Seems very plausible based on the 2020-2021 population changes, at which NC was growing faster than GA. Will be a very close-run thing either way, though.

I'm a bit confused about their 2021 estimates though because they seem to be in line with their 2020 estimates rather than the true 2020 numbers. For 2021 numbers, they have states like NY and RI (which outperformed in the census) doing rlly badly), whereas underperformers like NC and AZ did really well.

It's well established that the 2020 census numbers erred in a meaningful way.  The North was generally overestimated by several % and the South was generally underestimated by several %.  The 2020 census error margin was on a scale not seen since before WWII.  I would be very careful extrapolating these numbers.  

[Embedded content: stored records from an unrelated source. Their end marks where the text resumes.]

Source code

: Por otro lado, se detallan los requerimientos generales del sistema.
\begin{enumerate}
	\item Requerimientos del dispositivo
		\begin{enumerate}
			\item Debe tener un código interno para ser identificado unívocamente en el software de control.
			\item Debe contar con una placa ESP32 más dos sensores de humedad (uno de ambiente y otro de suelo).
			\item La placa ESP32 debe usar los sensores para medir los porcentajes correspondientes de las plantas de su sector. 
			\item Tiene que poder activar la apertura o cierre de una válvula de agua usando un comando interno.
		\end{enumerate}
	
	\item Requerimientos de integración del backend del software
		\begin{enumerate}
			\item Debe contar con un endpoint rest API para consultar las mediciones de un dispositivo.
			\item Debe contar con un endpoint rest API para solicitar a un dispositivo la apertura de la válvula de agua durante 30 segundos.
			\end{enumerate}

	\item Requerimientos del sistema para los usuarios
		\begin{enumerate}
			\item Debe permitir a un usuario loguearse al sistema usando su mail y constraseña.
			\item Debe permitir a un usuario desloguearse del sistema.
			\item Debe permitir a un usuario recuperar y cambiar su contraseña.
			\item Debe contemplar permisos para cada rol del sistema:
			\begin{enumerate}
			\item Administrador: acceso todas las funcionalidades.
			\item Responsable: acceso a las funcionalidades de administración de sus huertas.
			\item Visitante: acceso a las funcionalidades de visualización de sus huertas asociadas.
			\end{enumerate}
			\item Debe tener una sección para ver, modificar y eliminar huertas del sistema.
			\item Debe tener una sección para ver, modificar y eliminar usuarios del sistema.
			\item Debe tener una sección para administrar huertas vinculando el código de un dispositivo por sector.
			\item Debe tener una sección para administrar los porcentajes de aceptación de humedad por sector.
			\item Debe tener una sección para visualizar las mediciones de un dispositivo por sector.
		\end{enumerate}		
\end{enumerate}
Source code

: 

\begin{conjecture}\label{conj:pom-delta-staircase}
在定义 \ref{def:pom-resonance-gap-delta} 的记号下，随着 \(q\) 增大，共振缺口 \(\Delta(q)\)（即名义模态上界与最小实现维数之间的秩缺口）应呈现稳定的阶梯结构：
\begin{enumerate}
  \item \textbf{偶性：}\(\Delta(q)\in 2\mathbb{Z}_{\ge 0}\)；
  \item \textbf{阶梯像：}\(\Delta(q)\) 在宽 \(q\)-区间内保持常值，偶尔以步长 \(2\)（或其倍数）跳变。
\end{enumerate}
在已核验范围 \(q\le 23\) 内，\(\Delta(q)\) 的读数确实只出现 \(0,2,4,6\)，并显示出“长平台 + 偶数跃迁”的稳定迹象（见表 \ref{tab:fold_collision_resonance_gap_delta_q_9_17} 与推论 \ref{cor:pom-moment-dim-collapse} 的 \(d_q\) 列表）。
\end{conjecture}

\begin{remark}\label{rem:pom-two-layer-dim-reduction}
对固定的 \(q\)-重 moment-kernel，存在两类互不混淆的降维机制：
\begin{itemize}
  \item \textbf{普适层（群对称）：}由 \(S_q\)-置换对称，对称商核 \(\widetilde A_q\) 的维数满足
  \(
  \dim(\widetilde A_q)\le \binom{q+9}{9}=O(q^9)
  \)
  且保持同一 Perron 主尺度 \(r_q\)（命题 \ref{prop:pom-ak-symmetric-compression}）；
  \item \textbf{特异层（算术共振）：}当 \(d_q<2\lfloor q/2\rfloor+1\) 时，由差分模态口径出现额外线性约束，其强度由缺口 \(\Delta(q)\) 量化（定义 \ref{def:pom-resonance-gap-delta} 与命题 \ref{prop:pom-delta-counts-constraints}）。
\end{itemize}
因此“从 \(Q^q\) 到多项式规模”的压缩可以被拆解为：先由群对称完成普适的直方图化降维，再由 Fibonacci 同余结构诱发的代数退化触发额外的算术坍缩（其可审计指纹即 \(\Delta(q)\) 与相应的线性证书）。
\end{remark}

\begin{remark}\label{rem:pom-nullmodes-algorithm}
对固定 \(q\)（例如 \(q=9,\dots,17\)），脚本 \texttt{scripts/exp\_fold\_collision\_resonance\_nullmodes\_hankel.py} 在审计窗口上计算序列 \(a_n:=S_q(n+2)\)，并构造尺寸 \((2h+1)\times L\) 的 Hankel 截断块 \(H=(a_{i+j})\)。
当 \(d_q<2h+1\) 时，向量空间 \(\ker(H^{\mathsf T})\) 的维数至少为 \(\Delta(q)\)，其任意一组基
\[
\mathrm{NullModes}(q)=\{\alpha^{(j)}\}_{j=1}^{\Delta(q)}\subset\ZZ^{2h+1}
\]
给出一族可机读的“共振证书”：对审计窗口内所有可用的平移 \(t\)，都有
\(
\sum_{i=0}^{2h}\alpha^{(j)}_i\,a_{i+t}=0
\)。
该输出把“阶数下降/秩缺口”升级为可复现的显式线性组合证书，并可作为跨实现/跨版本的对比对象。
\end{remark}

How do we know that it's actually an error on the census's part rather than them just being lazy with estimates?

It'd be hilarious though if Trump singlehandedly cost Rs an extra seat in FL and TX they otherwise would've gotten.

They acknowledge it here: https://www.census.gov/library/stories/2022/05/2020-census-undercount-overcount-rates-by-state.html

The New York overcount and the Florida and Texas undercounts are likely >500K people each.  This is not normal.  

This is true but also not true. If you read through the report, you'll see that their estimated undercount and overcount are taking a limited household survey similar to the ACS methodology used to produce their ordinary estimates, then subtracting the actual Census figures. In other words, they largely just assumed that the methodology for their estimates would produce a result that was more correct than the Census methodology and claimed undercounts and overcounts in the Census on that basis. Therefore, it's really not any more revealing or a greater admission than when they put out the 2021 estimates that largely repeated pre-2020 estimate results. Whether the estimates are actually more correct than the Census is truly impossible to know for certain (I'm not going to rule out that they are), but I would think a new Census survey in 2030 utilizing (mostly) the same methodologies as in 2020 is more likely to produce a result similar to the 2020 Census than to estimates that use an entirely different methodology.

One point: If the Census was truly so far wrong in multiple places, you'd expect it show up fairly dramatically in voter registrations and turnout figures relative to 2010 (e.g., a state like Hawaii that is reported to be dramatically overestimated should be showing much lower voter registrations and turnout figures as a percentage of the overall population and VAP than it did shortly after 2010). It hasn't.